Go Home

_5_

Ustadz Pribadi

Bukan perpisahan yang membuat tangis dan sesak didada, tapi kenangannyalah yang ingin membuat kita kembali ke linimasa.
"Indah"

Adnil_

           Satu minggu berlalu aku belajar bersama ustadz Anfal. di hari terakhir ustadz Anfal berpamitan, begitupun aku. kami saling meminta maaf. pembelajaran berjalan sempurna menurutku, karena tak ada yang mengganjal sedikitpun.

          Aku menitipkan surat untuk ustadz Fadly. "Bukankah besok masih hari terakhir Agatha belajar? besok kan ustadz fadly yang akan mengajar!" tolak ustadz Anfal setelah kusodorkan surat yang aku bilang tertinggal di dalam kitab minggu lalu.

"maaf ustadz, besok saya tidak bisa belajar, nanti malam sudah pulang ke Surabaya, ayah sudah menjemput saya dari semalam."

        Pelajaran di hari itu berakhir. perasaan ku begitu berat harus meninggalkan pesantren tempatku menuntut ilmu agama, kurang rasanya berada disini, terasa sebentar.

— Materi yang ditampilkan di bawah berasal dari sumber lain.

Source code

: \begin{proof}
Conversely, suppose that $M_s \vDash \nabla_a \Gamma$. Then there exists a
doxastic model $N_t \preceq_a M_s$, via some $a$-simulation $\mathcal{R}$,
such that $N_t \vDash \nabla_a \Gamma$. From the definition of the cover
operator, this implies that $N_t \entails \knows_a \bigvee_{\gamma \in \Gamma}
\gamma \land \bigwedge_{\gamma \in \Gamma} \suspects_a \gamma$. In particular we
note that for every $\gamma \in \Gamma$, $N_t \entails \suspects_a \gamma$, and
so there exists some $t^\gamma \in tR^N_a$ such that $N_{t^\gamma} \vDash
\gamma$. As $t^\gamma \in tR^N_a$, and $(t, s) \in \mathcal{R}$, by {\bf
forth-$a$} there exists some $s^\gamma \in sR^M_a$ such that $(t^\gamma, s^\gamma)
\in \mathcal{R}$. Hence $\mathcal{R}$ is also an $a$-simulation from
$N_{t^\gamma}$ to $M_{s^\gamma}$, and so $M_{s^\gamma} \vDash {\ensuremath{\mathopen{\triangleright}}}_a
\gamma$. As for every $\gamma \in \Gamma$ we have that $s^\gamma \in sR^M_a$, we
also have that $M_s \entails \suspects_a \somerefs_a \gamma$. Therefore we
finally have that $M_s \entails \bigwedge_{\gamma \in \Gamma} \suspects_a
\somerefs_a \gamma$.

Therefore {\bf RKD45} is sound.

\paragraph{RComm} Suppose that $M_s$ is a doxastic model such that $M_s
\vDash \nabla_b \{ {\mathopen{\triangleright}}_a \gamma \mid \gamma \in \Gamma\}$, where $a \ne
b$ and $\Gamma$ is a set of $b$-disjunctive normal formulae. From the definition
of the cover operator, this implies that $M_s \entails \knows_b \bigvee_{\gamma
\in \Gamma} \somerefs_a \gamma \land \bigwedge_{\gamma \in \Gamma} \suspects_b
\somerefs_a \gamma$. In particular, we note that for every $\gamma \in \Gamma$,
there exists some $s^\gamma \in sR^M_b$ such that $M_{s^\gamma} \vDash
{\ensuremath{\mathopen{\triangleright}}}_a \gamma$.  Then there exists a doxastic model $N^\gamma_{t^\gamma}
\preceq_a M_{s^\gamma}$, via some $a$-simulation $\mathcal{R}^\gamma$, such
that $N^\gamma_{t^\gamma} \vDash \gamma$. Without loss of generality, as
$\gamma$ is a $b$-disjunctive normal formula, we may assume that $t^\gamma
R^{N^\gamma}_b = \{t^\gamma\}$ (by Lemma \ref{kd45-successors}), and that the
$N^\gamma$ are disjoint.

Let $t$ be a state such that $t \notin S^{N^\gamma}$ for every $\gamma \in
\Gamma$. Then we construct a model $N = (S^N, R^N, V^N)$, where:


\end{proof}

          Apalagi kalau yang ngajar sejak awal adalah ustadz Anfal, yang awal pertemuan saja percakapan menjadi renyah, pasti tak akan membosankan dan aku akan meminta ayah untuk lebih lama lagi memberi kesempatan belajar disini.

--£--

           Hari semakin gelap, jam 8 nanti aku harus keluar dari gerbang lesantren, Ayah sedang berpamitan kepada pak KIYAI. bunda tidak ikut, karena bunda sedang sakit di Surabaya. sebenarnya itu adalah tujuan Ayah menjemputku lebih cepat, bunda dirawat di rumah sakit.

"Nai ... semoga kita bisa dipertemukan kembali, meski nggak disini," ucapku dengan nada parau yang melihat Naila sudah terisak bak anak kecil ditinggal ibunya.

Hiks.. hiks... "Iyya Tha kita bisa ketemu disurabaya, aku janji bakal kunjungin kamu kalo sudah pulang hiks."

         Naila juga berasal dari Surabaya, makanya kita langsung deket seperti saudara merasakan hal yang sama dilahirkan di kota yang sama, tak harus susah-susah membangun chamestry dengan orang yang kota kelahirannya sama walau beda kabupaten.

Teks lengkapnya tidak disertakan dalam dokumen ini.